+++ Provided data

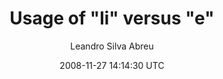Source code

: ---
title: 'Usage of &quot;li&quot; versus &quot;e&quot;'
posts: 2
hash: 'OwGN89JU'
author: 'Leandro Silva Abreu'
date: 2008-11-27 14:14:30 UTC
sources:
  - https://tokipona.yahoogroups.narkive.com/OwGN89JU
---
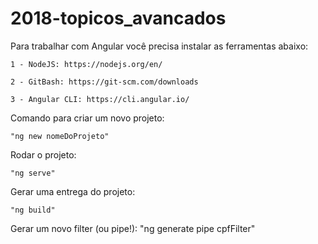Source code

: # 2018-topicos_avancados

Para trabalhar com Angular você precisa instalar as ferramentas abaixo:

	1 - NodeJS: https://nodejs.org/en/

	2 - GitBash: https://git-scm.com/downloads

	3 - Angular CLI: https://cli.angular.io/


Comando para criar um novo projeto: 

	"ng new nomeDoProjeto"

Rodar o projeto:

	"ng serve"

Gerar uma entrega do projeto:	

	"ng build"

Gerar um novo filter (ou pipe!):
	"ng generate pipe cpfFilter"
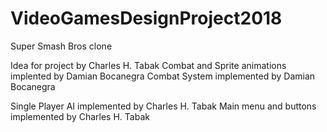 # VideoGamesDesignProject2018
Super Smash Bros clone

Idea for project by Charles H. Tabak
Combat and Sprite animations implented by Damian Bocanegra
Combat System implemented by Damian Bocanegra

Single Player AI implemented by Charles H. Tabak
Main menu and buttons implemented by Charles H. Tabak

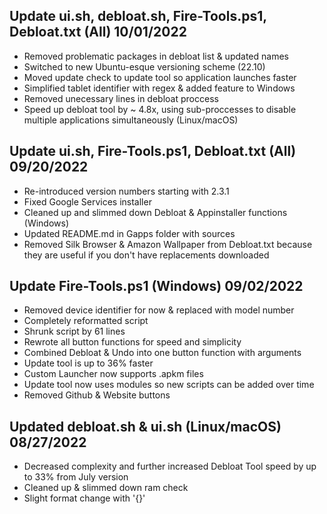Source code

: ## Update ui.sh, debloat.sh, Fire-Tools.ps1, Debloat.txt (All) 10/01/2022
- Removed problematic packages in debloat list & updated names
- Switched to new Ubuntu-esque versioning scheme (22.10)
- Moved update check to update tool so application launches faster
- Simplified tablet identifier with regex & added feature to Windows
- Removed unecessary lines in debloat proccess
- Speed up debloat tool by ~ 4.8x, using sub-proccesses to disable multiple applications simultaneously (Linux/macOS)

## Update ui.sh, Fire-Tools.ps1, Debloat.txt (All) 09/20/2022
- Re-introduced version numbers starting with 2.3.1
- Fixed Google Services installer
- Cleaned up and slimmed down Debloat & Appinstaller functions (Windows)
- Updated README.md in Gapps folder with sources
- Removed Silk Browser & Amazon Wallpaper from Debloat.txt because they are useful if you don't have replacements downloaded

## Update Fire-Tools.ps1 (Windows) 09/02/2022
- Removed device identifier for now & replaced with model number
- Completely reformatted script
- Shrunk script by 61 lines
- Rewrote all button functions for speed and simplicity
- Combined Debloat & Undo into one button function with arguments
- Update tool is up to 36% faster
- Custom Launcher now supports .apkm files
- Update tool now uses modules so new scripts can be added over time
- Removed Github & Website buttons

## Updated debloat.sh & ui.sh (Linux/macOS) 08/27/2022
- Decreased complexity and further increased Debloat Tool speed by up to 33% from July version
- Cleaned up & slimmed down ram check
- Slight format change with '{}'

++++++

> _Task details_
Every line in the records above that contains the word "check" should be copied out.

> _Finished task_
- Moved update check to update tool so application launches faster
- Cleaned up & slimmed down ram check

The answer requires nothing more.